The way you describe it, it sounds like another vehicle for improvisation.
Yes.

Maybe it’s better not to let the pianist actually see the film before they sit down and accompany it?
Well, you know, once or twice to get an idea… [laughter]

So you don’t get too surprised and drop your hands right off the keyboard.
Right… definitely.

Perhaps his most surprising project is his latter day role at the helm of Tzadik Records. When I chatted with Zorn back in the mid ’90s, I’d mentioned that as a record store owner and a fan, I’d always had trouble getting his numerous Japanese releases and enquired whether he was interested at all in pursuing any record distribution. He expressed no interest at that point but then two years later his label Tzadik started releasing material, now with over 200 releases to date.

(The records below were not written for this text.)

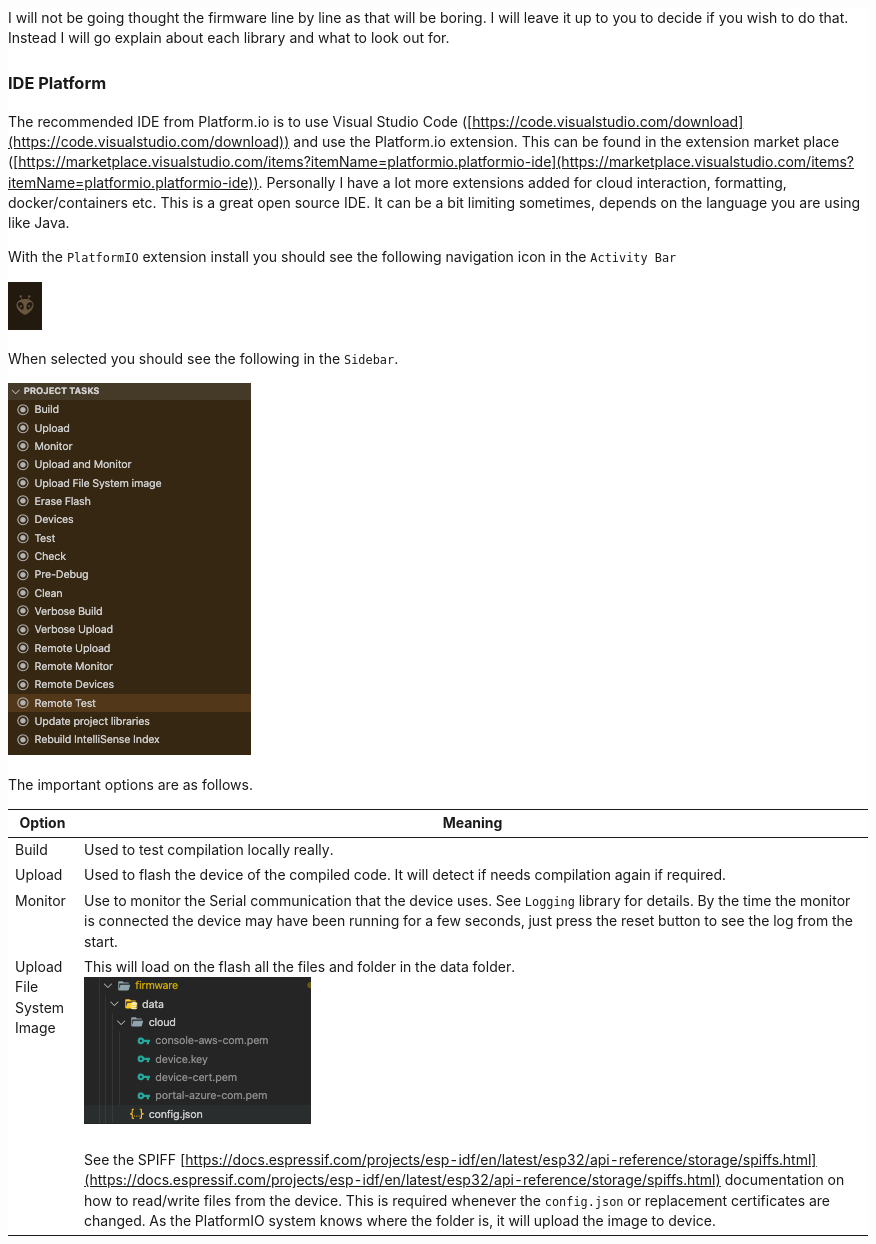 I will not be going thought the firmware line by line as that will be boring.  I will leave it up to you to decide if you wish to do that.  Instead I will go explain about each library and what to look out for. 

### IDE Platform

The recommended IDE from Platform.io is to use Visual Studio Code ([https://code.visualstudio.com/download](https://code.visualstudio.com/download)) and use the Platform.io extension.  This can be found in the extension market place ([https://marketplace.visualstudio.com/items?itemName=platformio.platformio-ide](https://marketplace.visualstudio.com/items?itemName=platformio.platformio-ide)).  Personally I have a lot more extensions added for cloud interaction, formatting, docker/containers etc.  This is a great open source IDE.  It can be a bit limiting sometimes, depends on the language you are using  like Java.

With the `PlatformIO` extension install you should see the following navigation icon in the `Activity Bar`  

![PlatformIO Menu Icon](../images/IDE-Platformio-MenuIcon.png)

When selected you should see the following in the `Sidebar`.

![PlatformIO Menu](../images/IDE-Platformio-Menu.png)

The important options are as follows.

| Option                   | Meaning                                                      |
| ------------------------ | ------------------------------------------------------------ |
| Build                    | Used to test compilation locally really.                     |
| Upload                   | Used to flash the device of the compiled code.  It will detect if needs compilation again if required. |
| Monitor                  | Use to monitor the Serial communication that the device uses.  See `Logging` library for details.  By the time the monitor is connected the device may have been running for a few seconds, just press the reset button to see the log from the start. |
| Upload File System Image | This will load on the flash all the files and folder in the data folder.<br />![PlatformIO Data Folder](../images/IDE-Platformio-DataFolder.png)<br /><br />See the SPIFF [https://docs.espressif.com/projects/esp-idf/en/latest/esp32/api-reference/storage/spiffs.html](https://docs.espressif.com/projects/esp-idf/en/latest/esp32/api-reference/storage/spiffs.html) documentation on how to read/write files from the device.  This is required whenever the `config.json` or replacement certificates are changed.  As the PlatformIO system knows where the folder is, it will upload the image to device. |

–“Well, see? I can’t say what?I’m gonna be doing with anything at any time. Sometimes I think I’ll never play the horn again and turn around and create Masada… You never know what’s gonna happen. Tzadik came about as a result of wanting to keep stuff in print, wanting to help the community that nurtured me, wanting to do something with the pile of money I got from doing, more or less, you know, kinda Hollywood film shit, which I do not continue to do, but give me a pile of money, what am I gonna do with it? Here’s a thing to do with ?t. Best thing I ever did was to start that label. That was really a good thing to do… We’re lucky with the distribution [Koch]. It’s a lot of work and sometimes I wonder how much longer I can keep it up, but I think it’s one of the more important things that I’m doing. I hope to keep it going.”

In a way, Zorn is a contemporary version of John Cage, identifying the boundaries for people then crossing them and extending the music and how people hear and think about music in different ways. One of the things ?bout Cage’s musical philosophy was that sometimes stuff worked or didn’t work, but it always made you think, it always made you question your assumptions and learn something new.

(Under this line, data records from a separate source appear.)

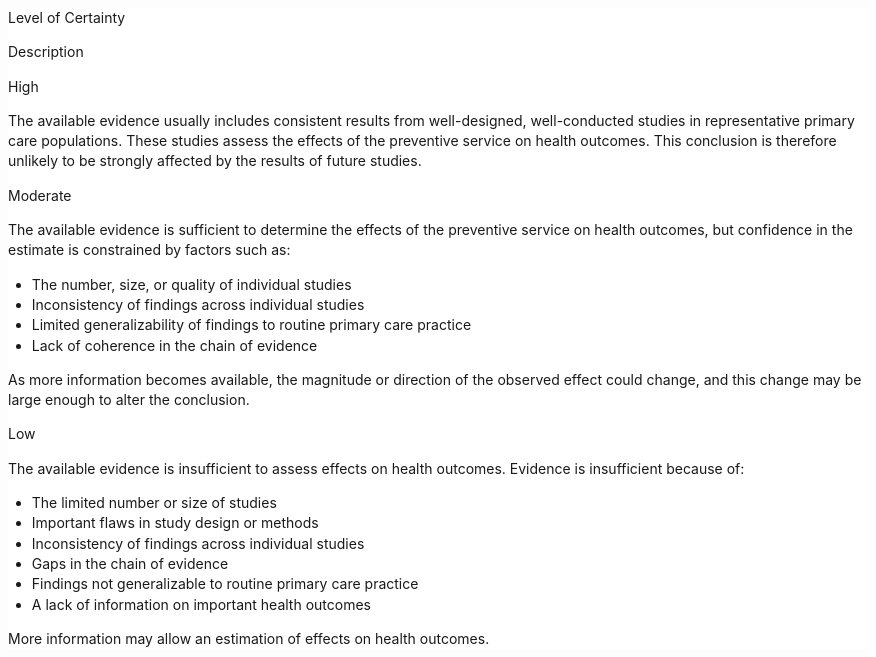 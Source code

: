 Level of Certainty
</th>  
<th>

Description
</th> </tr>  
<tr>  
<td>

High
</td>  
<td>

The available evidence usually includes consistent results from well-designed, well-conducted studies in representative primary care populations. These studies assess the effects of the preventive service on health outcomes. This conclusion is therefore unlikely to be strongly affected by the results of future studies.
</td> </tr>  
<tr>  
<td>

Moderate
</td>  
<td>

The available evidence is sufficient to determine the effects of the preventive service on health outcomes, but confidence in the estimate is constrained by factors such as: 

  * The number, size, or quality of individual studies 
  * Inconsistency of findings across individual studies 
  * Limited generalizability of findings to routine primary care practice 
  * Lack of coherence in the chain of evidence 

As more information becomes available, the magnitude or direction of the observed effect could change, and this change may be large enough to alter the conclusion. 
</td> </tr>  
<tr>  
<td>

Low
</td>  
<td>

The available evidence is insufficient to assess effects on health outcomes. Evidence is insufficient because of: 

  * The limited number or size of studies 
  * Important flaws in study design or methods 
  * Inconsistency of findings across individual studies 
  * Gaps in the chain of evidence 
  * Findings not generalizable to routine primary care practice 
  * A lack of information on important health outcomes 

More information may allow an estimation of effects on health outcomes. 
</td> </tr> </table>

Zorn denies it: “I try to challenge myself and keep myself interested in doing music… but I don’t know how close I am to how John Cage works. I guess a musician doesn’t think in terms of boundaries, you try to make music. And you experience a lot of different things in your life and they all go into the music at some point.”

Well for example, one of the things about jazz, per se, is that, in terms of improvisation, it’s caught in a rut in terms of soloing on changes or soloing within the head–solo–solo–solo–head framework. Communities of improvisers like Derek Bailey and Company and Time Flies in Vancouver go to the other extreme insisting on ’pure’ improvisation with a ’no tunes’ philosophy. And you’ve gone beyond that in a lot of ways, by taking new structures for improvisation, looking at game pieces and…
Yeah, but at the same time the basic Masada book is a book of tunes that function in the head–blow–head format. So, there is a challenge that I set for myself as a composer and as a performer: Can you do something in that format that’s exciting? You know, sometimes, you’re right, you try and take something and explode it. Sometimes you take something and explore it. So, ultimately, it’s just about music–making.

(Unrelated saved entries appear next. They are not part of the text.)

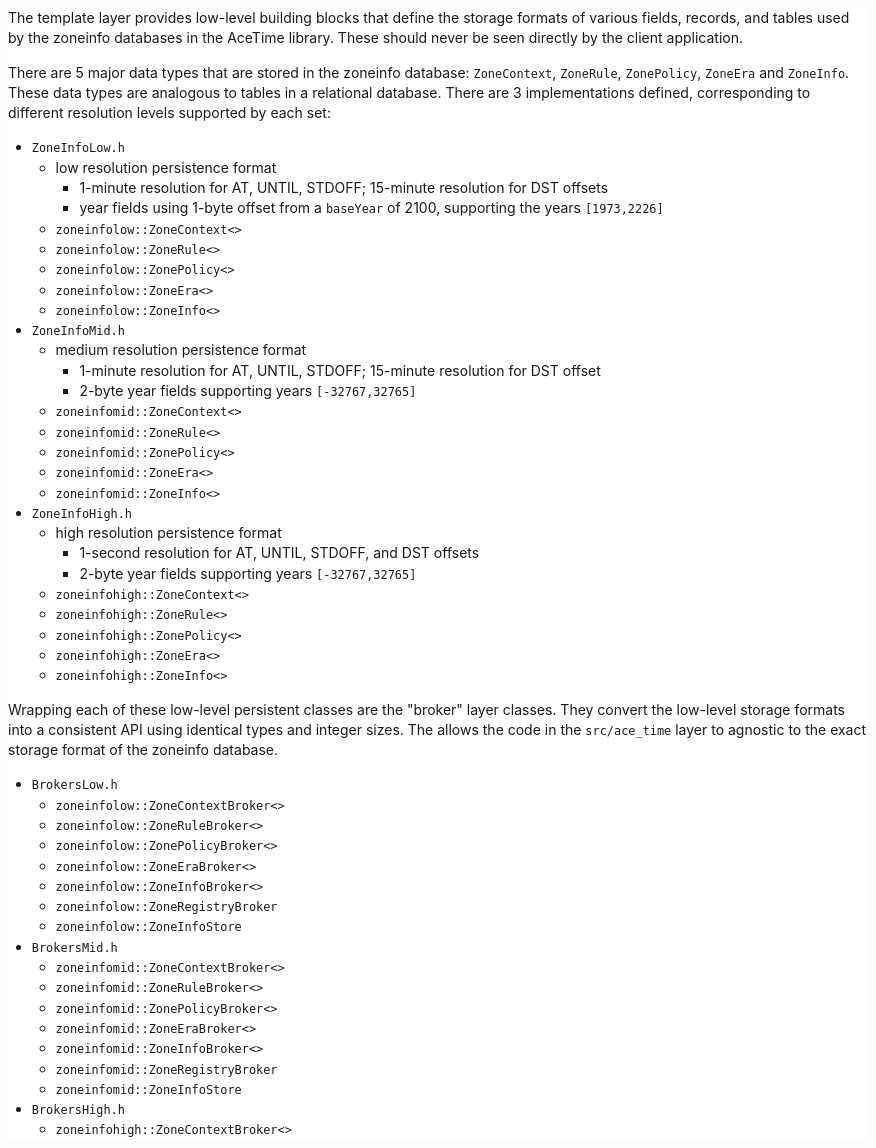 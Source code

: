 The template layer provides low-level building blocks that define the storage
formats of various fields, records, and tables used by the zoneinfo databases
in the AceTime library. These should never be seen directly by the client
application.

There are 5 major data types that are stored in the zoneinfo database:
`ZoneContext`, `ZoneRule`, `ZonePolicy`, `ZoneEra` and `ZoneInfo`. These data
types are analogous to tables in a relational database. There are 3
implementations defined, corresponding to different resolution levels supported
by each set:

* `ZoneInfoLow.h`
    * low resolution persistence format
        * 1-minute resolution for AT, UNTIL, STDOFF; 15-minute resolution for
          DST offsets
        * year fields using 1-byte offset from a `baseYear` of 2100,
          supporting the years `[1973,2226]`
    * `zoneinfolow::ZoneContext<>`
    * `zoneinfolow::ZoneRule<>`
    * `zoneinfolow::ZonePolicy<>`
    * `zoneinfolow::ZoneEra<>`
    * `zoneinfolow::ZoneInfo<>`
* `ZoneInfoMid.h`
    * medium resolution persistence format
        * 1-minute resolution for AT, UNTIL, STDOFF; 15-minute resolution for
          DST offset
        * 2-byte year fields supporting years `[-32767,32765]`
    * `zoneinfomid::ZoneContext<>`
    * `zoneinfomid::ZoneRule<>`
    * `zoneinfomid::ZonePolicy<>`
    * `zoneinfomid::ZoneEra<>`
    * `zoneinfomid::ZoneInfo<>`
* `ZoneInfoHigh.h`
    * high resolution persistence format
        * 1-second resolution for AT, UNTIL, STDOFF, and DST offsets
        * 2-byte year fields supporting years `[-32767,32765]`
    * `zoneinfohigh::ZoneContext<>`
    * `zoneinfohigh::ZoneRule<>`
    * `zoneinfohigh::ZonePolicy<>`
    * `zoneinfohigh::ZoneEra<>`
    * `zoneinfohigh::ZoneInfo<>`

Wrapping each of these low-level persistent classes are the "broker" layer
classes. They convert the low-level storage formats into a consistent API using
identical types and integer sizes. The allows the code in the `src/ace_time`
layer to agnostic to the exact storage format of the zoneinfo database.

* `BrokersLow.h`
    * `zoneinfolow::ZoneContextBroker<>`
    * `zoneinfolow::ZoneRuleBroker<>`
    * `zoneinfolow::ZonePolicyBroker<>`
    * `zoneinfolow::ZoneEraBroker<>`
    * `zoneinfolow::ZoneInfoBroker<>`
    * `zoneinfolow::ZoneRegistryBroker`
    * `zoneinfolow::ZoneInfoStore`
* `BrokersMid.h`
    * `zoneinfomid::ZoneContextBroker<>`
    * `zoneinfomid::ZoneRuleBroker<>`
    * `zoneinfomid::ZonePolicyBroker<>`
    * `zoneinfomid::ZoneEraBroker<>`
    * `zoneinfomid::ZoneInfoBroker<>`
    * `zoneinfomid::ZoneRegistryBroker`
    * `zoneinfomid::ZoneInfoStore`
* `BrokersHigh.h`
    * `zoneinfohigh::ZoneContextBroker<>`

Do you think of Masada as something that you’re going to be doing for a long time? Because it seems as though Naked City ran its course, in a way…
I can’t say, how long, how short I’ll be doing anything. [Naked City] served its purpose. That was the end of it. The thing is, to get together and play that music was very difficult and very challenging and [took] a lot of rehearsal time. Masada is not like that. We can get up and we can play without rehearsing the music. It’s hard to say no when someone says, “Hey, we’d love for you to play”; it’s fun to play and all we have to do is get up there and play. In that sense, it’s probably something that I will continue in the future.

Masada’s previous visits to Vancouver have been with the ensemble now subtitled “acoustic” Masada. In fact, their first visit in 1994 pre–dated the release of any recordings of the group and prompted a comparison to Ornette Coleman’s early acoustic quartet, a comparison that Zorn refutes:

“A lot of it is chordal, a lot of it is modal, a lot of it is totally open, a lot of it has nothing to do with harmolodics… That’s the music I happen to play with Dave Douglas, Joey Baron and Greg Cohen, you know, the surface of what’s happening is a pianoless quartet and people immediately go to Ornette. I’ve been influenced by Ornette; my personal playing has been influenced by what he does, but, you know, it’s gone to a lot of different places. So when you interpret the written melodies, you can interpret them in many many different ways. That particular quartet because it doesn’t have a piano in it, people immediately gravitate towards, you know, Ornette. And I like Ornette’s music very much, but if you look at the co-positions and what we do with them, I would say 90% of it is nothing that’s anything remotely like what Ornette would ever have done or would ever do. A lot of it is very, very different from his approach.”

Although the Masada project is most widely associated with the acoustic quartet, Masada actually refers to a song cycle project (i.e. a “book” of compositions) which has been performed by a number of different ensembles. From the chamber ensembles of Bar Kokhba and The Circle Maker to Acoustic Masada to Electric Masada, the current Santana–like jam band with Zorn, Marc Ribot, John Medeski, Jamie Saft, Trevor Dunn, Kenny Wollesen and Cyro Baptista, these groups all draw from the same book whose core 200 or so compositions (!) were composed by Zorn over the course of four years starting in 1993.

As to whether he uses Hebrew folk songs or other source material for inspiration: “I do everything… [T]hese are not traditional melodies. These are all original melodies.”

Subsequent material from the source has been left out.